Steam refunds are automated, but they are highly conditional compared to what you get with electronics in EU. Two years defect free for every item. You get two hours grace period on Steam active for two weeks.

It is not "exactly" like Tesco or Amazon when it comes to warranties and returns.

Games are software and you don't have a two year waranty on software in EU. You don't have for most items you buy.
 
I have no issues dealing with crap games on Steam. Honestly it is barely an issue that registers in my mind. There really isn't that much outright junk on Steam and it's really obvious when it happens to cross your way.

I think that the more open the publishing tools, the better. I don't like it when Apple's App Stores impose limitations and screening. It doesn't save me from money grabs and shitty fart apps. It just removes useful software I'd have to jailbreak to use.
 

JaseC

gave away the keys to the kingdom.
Updates of steampages, that havent been updated yet.
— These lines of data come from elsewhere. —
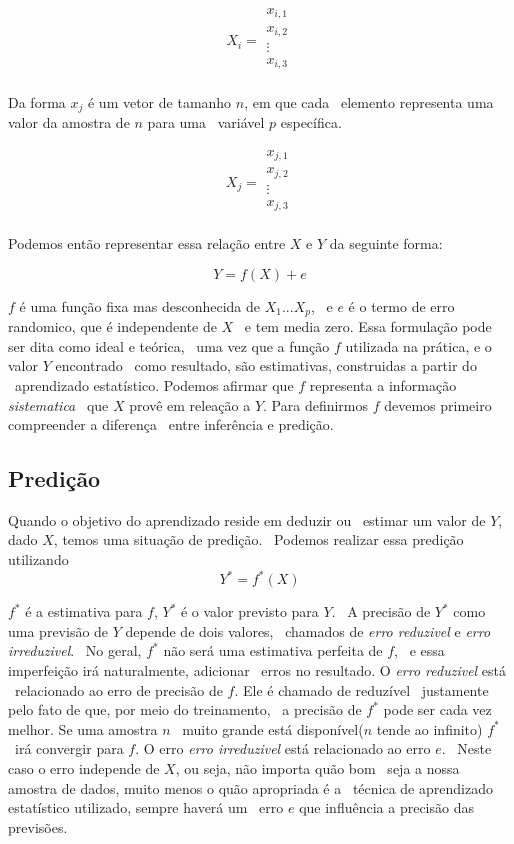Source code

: \[
X_{i} = \begin{matrix}
x_{i,1} \\
x_{i,2} \\
\vdots  \\
x_{i,3} \\
\end{matrix}
\]

Da  forma $x_j$ é um vetor de tamanho $n$, em que cada \
elemento representa uma valor da amostra de $n$ para uma \
variável $p$ específica.

\[
X_{j} = \begin{matrix}
x_{j,1} \\
x_{j,2} \\
\vdots  \\
x_{j,3} \\
\end{matrix}
\]

Podemos então representar essa relação entre $X$ e $Y$ da seguinte forma:

\[
  Y = f(X) + e
\]

$f$ é uma função fixa mas desconhecida de $X_1...X_p$, \
e $e$ é o termo de erro randomico, que é independente de $X$ \
e tem media zero. Essa formulação pode ser dita como ideal e teórica, \
uma vez que a função $f$ utilizada na prática, e o valor $Y$ encontrado \
como resultado, são estimativas, construidas a partir do \
aprendizado estatístico.
Podemos afirmar que $f$ representa a informação \textit{sistematica} \
que $X$ provê em releação a $Y$\cite{Jordan}.
Para definirmos $f$ devemos primeiro compreender a diferença \
entre inferência e predição.

\subsection{Predição}
Quando o objetivo do aprendizado reside em deduzir ou \
estimar um valor de $Y$, dado $X$, temos uma situação de predição. \
Podemos realizar essa predição utilizando
\[
  Y^* = f^*(X)
\]

$f^*$ é a estimativa para $f$, $Y^*$ é o valor previsto para $Y$. \
A precisão de $Y^*$ como uma previsão de $Y$ depende de dois valores, \
chamados de \textit{erro reduzivel} e \textit{erro irreduzivel}. \
No geral, $f^*$ não será uma estimativa perfeita de $f$, \
e essa imperfeição irá naturalmente, adicionar \
erros no resultado\cite{Jordan}.  O \textit{erro reduzivel} está \
relacionado ao erro de precisão de $f$. Ele é chamado de reduzível \
justamente pelo fato de que, por meio do treinamento, \
a precisão de $f^*$ pode ser cada vez melhor. Se uma amostra $n$ \
muito grande está disponível($n$ tende ao infinito) $f^*$ \
irá convergir para $f$\cite{Malhotra}.
O erro \textit{erro irreduzivel} está relacionado ao erro $e$. \
Neste caso o erro independe de $X$, ou seja, não importa quão bom \
seja a nossa amostra de dados, muito menos o quão apropriada é a \
técnica de aprendizado estatístico utilizado, sempre haverá um \
erro $e$ que influência a precisão das previsões\cite{Jordan}.


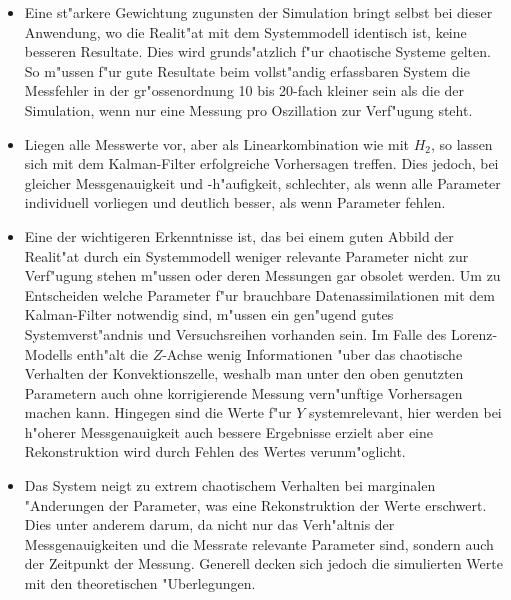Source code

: \begin{refsection}
\begin{itemize}
\item
Eine st"arkere Gewichtung zugunsten der Simulation bringt selbst bei dieser Anwendung, wo die Realit"at mit dem Systemmodell identisch ist, keine besseren Resultate. Dies wird grunds"atzlich f"ur chaotische Systeme gelten. So m"ussen f"ur gute Resultate beim vollst"andig erfassbaren System die Messfehler in der gr"ossenordnung 10 bis 20-fach kleiner sein als die der Simulation, wenn nur eine Messung pro Oszillation zur Verf"ugung steht.

\item
Liegen alle Messwerte vor, aber als Linearkombination wie mit $H_{2}$, so lassen sich mit dem Kalman-Filter erfolgreiche Vorhersagen treffen. Dies jedoch, bei gleicher Messgenauigkeit und -h"aufigkeit, schlechter, als wenn alle Parameter individuell vorliegen und deutlich besser, als wenn Parameter fehlen.

\item
Eine der wichtigeren Erkenntnisse ist, das bei einem guten Abbild der Realit"at durch ein Systemmodell weniger relevante Parameter nicht zur Verf"ugung stehen m"ussen oder deren Messungen gar obsolet werden. Um zu Entscheiden welche Parameter f"ur brauchbare Datenassimilationen mit dem Kalman-Filter notwendig sind, m"ussen ein gen"ugend gutes Systemverst"andnis und Versuchsreihen vorhanden sein. Im Falle des Lorenz-Modells enth"alt die $Z$-Achse wenig Informationen "uber das chaotische Verhalten der Konvektionszelle, weshalb man unter den oben genutzten Parametern auch ohne korrigierende Messung vern"unftige Vorhersagen machen kann. Hingegen sind die Werte f"ur $Y$ systemrelevant, hier werden bei h"oherer Messgenauigkeit auch bessere Ergebnisse erzielt aber eine Rekonstruktion wird durch Fehlen des Wertes verunm"oglicht.

\item
Das System neigt zu extrem chaotischem Verhalten bei marginalen "Anderungen der Parameter, was eine Rekonstruktion der Werte erschwert. Dies unter anderem darum, da nicht nur das Verh"altnis der Messgenauigkeiten und die Messrate relevante Parameter sind, sondern auch der Zeitpunkt der Messung. Generell decken sich jedoch die simulierten Werte mit den theoretischen "Uberlegungen.

\end{itemize}

\printbibliography[heading=subbibliography]
\end{refsection}
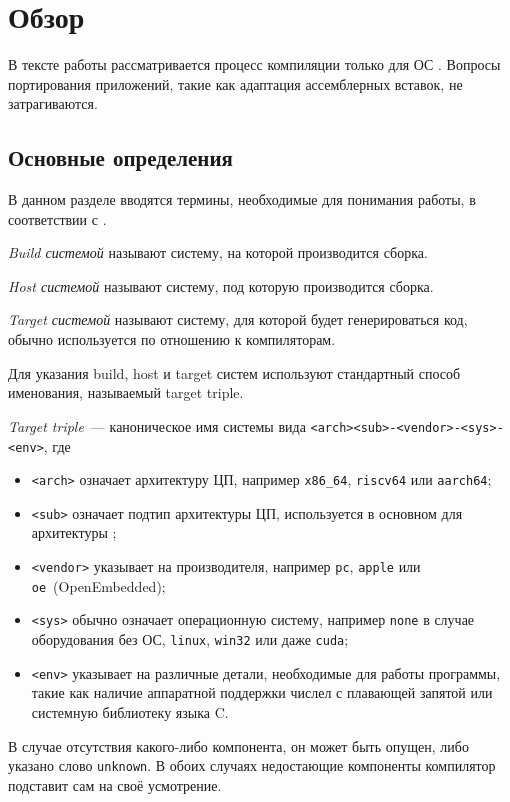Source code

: 
\section{Обзор}
\label{sec:relatedworks}

В тексте работы рассматривается процесс компиляции только для ОС \linux{}.
Вопросы портирования приложений, такие как адаптация ассемблерных вставок, не затрагиваются.

\subsection{Основные определения}
\label{subsec:defs}

В данном разделе вводятся термины, необходимые для понимания работы, в соответствии с \cite{mackenzieCreatingAutomaticConfiguration2021, WelcomeClangDocumentation}.
\begin{definition}[Build]
	\textit{Build системой} называют систему, на которой производится сборка.
\end{definition}
\begin{definition}[Host]
	\textit{Host системой} называют систему, под которую производится сборка.
\end{definition}
\begin{definition}[Target]
	\textit{Target системой} называют систему, для которой будет генерироваться код, обычно используется по отношению к компиляторам.
\end{definition}

Для указания build, host и target систем используют стандартный способ именования, называемый target triple.

\begin{definition}
	\textit{Target triple}~--- каноническое имя системы вида \texttt{<arch><sub>-<vendor>-<sys>-<env>}, где
	\begin{itemize}
		\item \texttt{<arch>} означает архитектуру ЦП, например \texttt{x86\_64}, \texttt{riscv64} или \texttt{aarch64};
		\item \texttt{<sub>} означает подтип архитектуры ЦП, используется в основном для архитектуры \arm{};
		\item \texttt{<vendor>} указывает на производителя, например \texttt{pc}, \texttt{apple} или \texttt{oe}~(OpenEmbedded);
		\item \texttt{<sys>} обычно означает операционную систему, например \texttt{none} в случае оборудования без ОС, \texttt{linux}, \texttt{win32} или даже \texttt{cuda};
		\item \texttt{<env>} указывает на различные детали, необходимые для работы программы, такие как наличие аппаратной поддержки числел с плавающей запятой или системную библиотеку языка \textsc{C}.
	\end{itemize}
	В случае отсутствия какого-либо компонента, он может быть опущен, либо указано слово \texttt{unknown}.
	В обоих случаях недостающие компоненты компилятор подставит сам на своё усмотрение.
\end{definition}

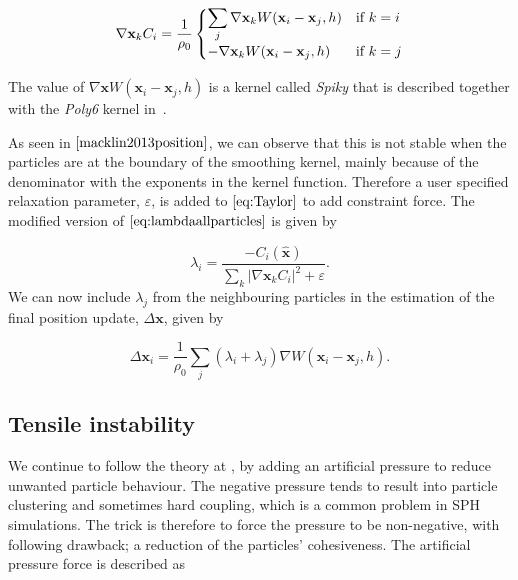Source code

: \begin{equation}
 \nabla \mathbf{x}_k C_i = \frac{1}{\rho_0}
  \begin{cases}
  \label{eq:NablaC}
   \displaystyle \sum\limits_{j} \nabla \mathbf{x}_k W(\mathbf{x}_i - \mathbf{x}_j, h) & $\text{if }$ k = i \\
   - \nabla \mathbf{x}_k W(\mathbf{x}_i - \mathbf{x}_j, h) & $\text{if }$ k = j \\
  \end{cases}
\end{equation}

The value of $ \nabla \mathbf{x} W(\mathbf{x}_i - \mathbf{x}_j, h) $ is a
kernel called \textit{Spiky} that is described together with the \textit{Poly6}
kernel in~\cite{muller2003particle}.

As seen in $\cite{macklin2013position}$, we can observe that this is not stable
when the particles are at the boundary of the smoothing kernel, mainly because
of the denominator with the exponents in the kernel function.  Therefore a user
specified relaxation parameter, $\varepsilon$, is added to $\ref{eq:Taylor}$ to
add constraint force. The modified version of $\ref{eq:lambdaallparticles}$ is
given by

\begin{equation}
\label{eq:LambdaEpsilon}
\lambda_i = \frac{- C_i(\hat{\mathbf{x}}) }{ \sum\limits_{k} |\nabla \mathbf{x}_k C_i|^2 + \varepsilon}.
\end{equation}
We can now include $\lambda_j$ from the neighbouring particles in the
estimation of the final position update, $\Delta \mathbf{x}$, given by

\begin{equation}
\label{eq:DeltaP}
\Delta \mathbf{x}_i = \frac{1}{\rho_0} \sum\limits_{j} (\lambda_i + \lambda_j) \nabla W(\mathbf{x}_i - \mathbf{x}_j, h).
\end{equation}

\subsection{Tensile instability} We continue to follow the theory at
\cite{macklin2013position}, by adding an artificial pressure to reduce unwanted
particle behaviour. The negative pressure tends to result into particle
clustering and sometimes hard coupling, which is a common problem in SPH
simulations. The trick is therefore to force the pressure to be non-negative,
with following drawback; a reduction of the particles' cohesiveness. The
artificial pressure force is described as

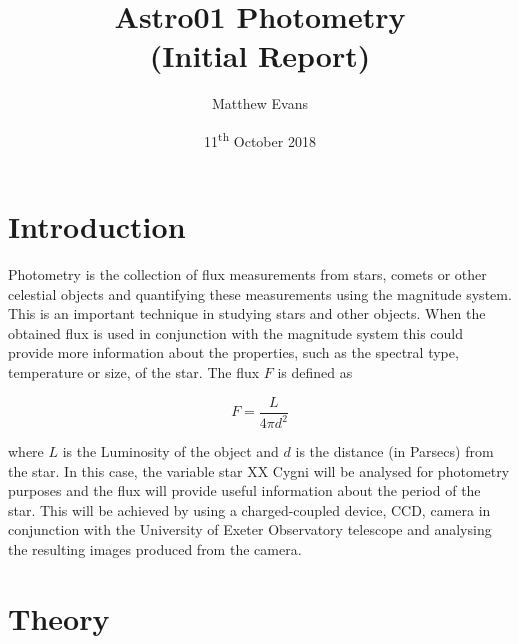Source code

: \documentclass{article}
\begin{document}
\title{Astro01 Photometry \\ \large{(Initial Report)}} %
\author{Matthew Evans}%
\date{11\textsuperscript{th} October 2018} %
\maketitle %




\section{Introduction}
\label{sec:introduction}

Photometry is the collection of flux measurements from stars, comets or other celestial objects and quantifying these measurements using the magnitude system. This is an important technique in studying stars and other objects. When the obtained flux is used in conjunction with the magnitude system this could provide more information about the properties, such as the spectral type, temperature or size, of the star. The flux $F$ is defined as

\begin{equation}
\label{eq:flux}
F = \frac{L}{4\pi d^2} 
\end{equation}

\vspace{2mm}
\noindent
where $L$ is the Luminosity of the object and $d$ is the distance (in Parsecs) from the star. In this case, the variable star XX Cygni \cite{Paper02} will be analysed for photometry purposes and the flux will provide useful information about the period of the star. This will be achieved by using a charged-coupled device, CCD, camera in conjunction with the University of Exeter Observatory telescope \cite{Paper01} and analysing the resulting images produced from the camera. 


\section{Theory}
\label{sec:theory}
\end{document}
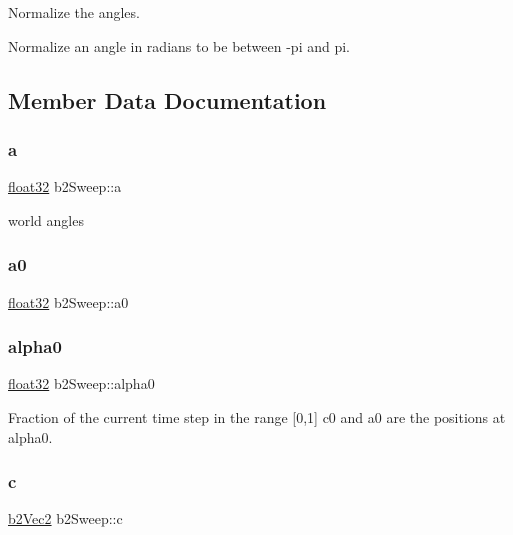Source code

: Normalize the angles. 

Normalize an angle in radians to be between -\/pi and pi. 

\subsection{Member Data Documentation}
\mbox{\label{structb2_sweep_afa96bacc91dd3c92ae716a45512332d6}} 
\subsubsection{\texorpdfstring{a}{a}}
{\footnotesize\ttfamily \mbox{\hyperlink{b2_settings_8h_aacdc525d6f7bddb3ae95d5c311bd06a1}{float32}} b2\+Sweep\+::a}



world angles 

\mbox{\label{structb2_sweep_acf89c7d1223f8ab27501ff033aeac92b}} 
\subsubsection{\texorpdfstring{a0}{a0}}
{\footnotesize\ttfamily \mbox{\hyperlink{b2_settings_8h_aacdc525d6f7bddb3ae95d5c311bd06a1}{float32}} b2\+Sweep\+::a0}

\mbox{\label{structb2_sweep_aa5f8ab90178b58bc0777096cbc6b91cf}} 
\subsubsection{\texorpdfstring{alpha0}{alpha0}}
{\footnotesize\ttfamily \mbox{\hyperlink{b2_settings_8h_aacdc525d6f7bddb3ae95d5c311bd06a1}{float32}} b2\+Sweep\+::alpha0}

Fraction of the current time step in the range \mbox{[}0,1\mbox{]} c0 and a0 are the positions at alpha0. \mbox{\label{structb2_sweep_a1b5402e01b92cc82473389fc6f0375c3}} 
\subsubsection{\texorpdfstring{c}{c}}
{\footnotesize\ttfamily \mbox{\hyperlink{structb2_vec2}{b2\+Vec2}} b2\+Sweep\+::c}




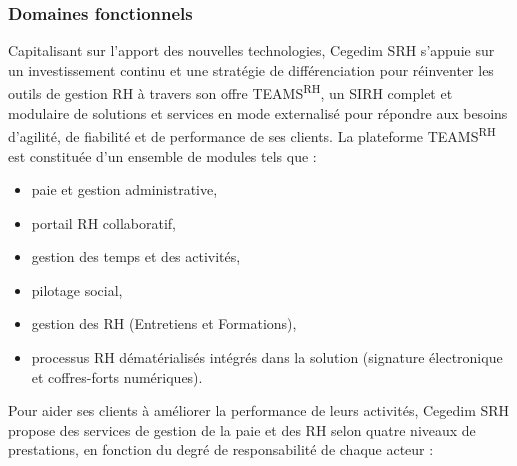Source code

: \subsubsection{Domaines fonctionnels}
Capitalisant sur l'apport des nouvelles technologies, Cegedim SRH s'appuie sur un investissement continu et une stratégie de différenciation pour réinventer les outils de gestion RH à travers son offre TEAMS\textsuperscript{RH}, un SIRH complet et modulaire de solutions et services en mode externalisé pour répondre aux besoins d'agilité, de fiabilité et de performance de ses clients.
La plateforme TEAMS\textsuperscript{RH} est constituée d'un ensemble de modules tels que :

\begin{itemize}
    \item paie et gestion administrative,
    \item portail RH collaboratif,
    \item gestion des temps et des activités,
    \item pilotage social,
    \item gestion des RH (Entretiens et Formations),
    \item processus RH dématérialisés intégrés dans la solution (signature électronique et coffres-forts numériques).
\end{itemize}
\newpage
Pour aider ses clients à améliorer la performance de leurs activités, Cegedim SRH propose des services de gestion de la paie et des RH selon quatre niveaux de prestations, en fonction du degré de responsabilité de chaque acteur :\\ 

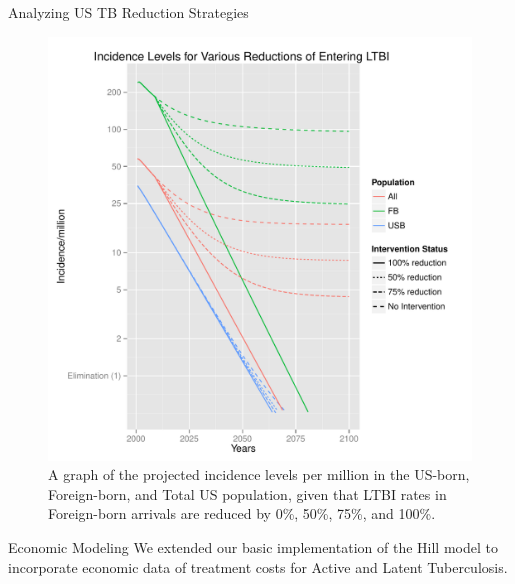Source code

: \documentclass[final]{beamer}
\begin{document}
\begin{frame}
\begin{columns}
\begin{column}{.3\textwidth}
\begin{block}{Analyzing US TB Reduction Strategies}
\begin{figure}[h]
\begin{center}
            \includegraphics[scale=1]{incidencePlotRedEnLTBI.pdf}
          \end{center}
          \caption{A graph of the projected incidence levels per million in
                       the US-born, Foreign-born, and Total US population, given
                       that LTBI rates in Foreign-born arrivals are reduced by 
                       0\%, 50\%, 75\%, and 100\%.}
          \label{fig:redEnLTBI_incidence}
        \end{figure}
      \end{block}
      \begin{block}{Economic Modeling}
        We extended our basic implementation of the Hill model to incorporate
        economic data of treatment costs for Active and Latent Tuberculosis.  


\end{block}
\end{column}
\end{columns}
\end{frame}
\end{document}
I mean the new design has TWO pages that have been updated with the new color palette. The shop and account details. Everything else is still using the old design...

All of the pages the site links to use the same colour palette, with the exception of the Steamworks page, and arguably the About page could do with some touch-ups as despite being updated, the abundance of grey doesn't really mesh well with the blue.

Steam refunds are automated, but they are highly conditional compared to what you get with electronics in EU. Two years defect free for every item. You get two hours grace period on Steam active for two weeks.

They're only automated if your request falls within the scope of both guidelines. If one of them has been exceeded, then it's manually approved or declined.